McWater Falls (photo J. Warnock)

Trail description and photos: Jim Warnock

At a Glance

GPS:  N35 29.818 W94 13.073

Distance and Configuration:   2.6-mile out-and-back

Hiking Time: 2 hours (approximate)

Highlights: Lake views, waterfall, and beautiful creeks.

Facilities: restrooms and picnic area

Wheelchair Access: no

Dogs: yes

Comments: The 1.6-mile out-and-back to McWater Falls is an easier option for those wanting a shorter hike.

Contacts: facebook.com/LakeAlmaTrail    Email: hmcwater@windstream.net     Blog: ozarkmountainhiker.com

Overview

If you’re a parent looking for an easy day hike to introduce your children to the gentle pleasures of nature or a trail runner looking for a heart-throbbing but pleasant path, this out-and-back hike is for you!

Chuck Dovish, of Exploring Arkansas with AETN, said, “It’s amazing that so much variety and diversity of scenery is found right inside the town of Alma.”  You’ll see bluff lines and moss-covered boulder fields up close.  You’ll walk beside clear streams, rocky cascades and a 12-foot waterfall.   Situated within a diverse mixed hardwood forest, you may spot deer, rabbit, fox, great blue heron, and a variety of songbirds and wildflowers.

The Hike

We’ll be accessing the Lake Alma Trial by the paved walking path that connects to the parking area.  As you begin walking you’ll see another paved path down below and closer to the lake on your left.   Note:  There are mile markers on this trail, but they are approximate and based on distances calculated from the kiosk. Our mileage will be calculated beginning and ending at the parking area, making the mile markers on the trail shorter than our actual distance.

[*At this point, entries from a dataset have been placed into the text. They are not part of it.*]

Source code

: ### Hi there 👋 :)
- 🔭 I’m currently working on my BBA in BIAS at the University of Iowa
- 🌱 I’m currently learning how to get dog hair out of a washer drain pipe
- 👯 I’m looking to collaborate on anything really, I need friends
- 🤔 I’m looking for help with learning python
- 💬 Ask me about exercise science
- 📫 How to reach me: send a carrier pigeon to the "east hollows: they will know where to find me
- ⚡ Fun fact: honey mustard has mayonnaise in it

At mile 0.2, you’ll arrive at the Lake Alma Trail kiosk.  Stop and have a look at the map and check for updates on trail conditions.  This is where the pavement ends, and the work of volunteers begins.  The kiosk was built and installed by volunteers.  The trail logo was created by a young community volunteer.  The tread on which you walk was cut out, and continues to be maintained, by volunteers.

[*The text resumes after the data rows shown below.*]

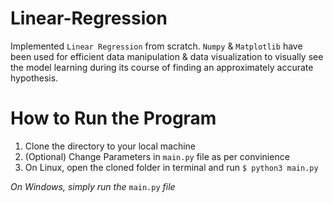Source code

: # Linear-Regression
Implemented `Linear Regression` from scratch. `Numpy` & `Matplotlib` have been used for efficient data manipulation & data visualization to visually see the model learning during its course of finding an approximately accurate hypothesis.

# How to Run the Program
1. Clone the directory to your local machine
2. (Optional) Change Parameters in `main.py` file as per convinience
3. On Linux, open the cloned folder in terminal and run `$ python3 main.py`

*On Windows, simply run the* `main.py` *file*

The first section of the trail is easy walking.   At mile 0.5, the trail turns to the right and goes up to cross a small drainage.   More easy walking until you arrive at the first bridge.  The trail follows around the base of a hillside and then crosses a second bridge.  If water is flowing under this bridge, the waterfall is flowing and definitely worth seeing.

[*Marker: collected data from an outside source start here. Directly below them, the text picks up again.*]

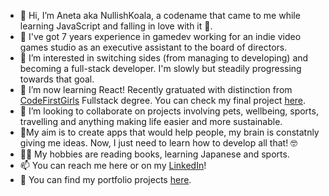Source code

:- 👋 Hi, I’m Aneta aka NullishKoala, a codename that came to me while learning JavaScript and falling in love with it 🐨.
- 🦄 I've got 7 years experience in gamedev working for an indie video games studio as an executive assistant to the board of directors.
- 👀 I’m interested in switching sides (from managing to developing) and becoming a full-stack developer. I'm slowly but steadily progressing towards that goal.
- 🌱 I’m now learning React! Recently gratuated with distinction from [CodeFirstGirls](https://codefirstgirls.com/courses/cfgdegree/) Fullstack degree. You can check my final project [here](https://github.com/carolinenorris1/cfg_project). 
- 💞️ I’m looking to collaborate on projects involving pets, wellbeing, sports, travelling and anything making life easier and more sustainable.
- 🚀My aim is to create apps that would help people, my brain is constatnly giving me ideas. Now, I just need to learn how to develop all that! 🤓
- 🤸‍♀️ My hobbies are reading books, learning Japanese and sports.
- 📫 You can reach me here or on my [LinkedIn](https://www.linkedin.com/in/aneta-m-kaczmarek/)!
- 📒 You can find my portfolio projects [here](https://github.com/NullishKoala/Portfolio). 
<!---
NullishKoala/NullishKoala is a ✨ special ✨ repository because its `README.md` (this file) appears on your GitHub profile.
You can click the Preview link to take a look at your changes.
--->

Take a right on the McWater Falls spur trail, arriving at the falls at mile 0.8.  This is a nice out-and-back for children and novice hikers and provides a 1.6-mile hike.  If you have young children, consider this option and take your time returning to the trailhead.

This waterfall is named for Harry McWater, the man who had the vision for this trail. During the late 1990s as a member of the Alma City Council, Harry brought up the possibility of a trail around the lake several times only to be told that money for such a project wasn’t available.  In 2011, during a conversation with the mayor he asked, “What if I find volunteers to get that hiking trail built?”  The mayor said, “Go for it!”

With that, Harry sought expertise and labor from the Arkansas Master Naturalists, Ozark Highlands Trail Association, Fort Smith Trailblazers, and local volunteers, including student organizations and scout troops.  The trail began to see regular use in the spring of 2012 and its popularity has continued to grow.

Now, back on the trail.  After enjoying McWater Falls, backtrack one-tenth of a mile to the main trail and turn right.  You’ll get glimpses of the lake in the distance on your left.   At mile 1.0, you’ll turn right onto an old roadbed.  Watch to your right for some nice bluff areas and rock formations as you walk this section. At 1.3-miles, you’ll pass moss and lichen covered boulders that appear to have tumbled down the hillside on your right. Just past the 1-mile marker you’ll come to the Hexagon Hut.    This homesite is a great place to explore.  Please leave any historical artifacts in place.  Mystery surrounds the construction of these structures and their occupants.

Hexagon Hut

Hexagon Hut

At this point, you’ve actually hiked 1.4 miles from the parking lot and including the waterfall spur.  This is where we’ll turn around and return to the trailhead for a 2.6-mile hike.  Sometimes the best part of a hike is the backtracking portion.  You’ll often notice views missed on the first trip through.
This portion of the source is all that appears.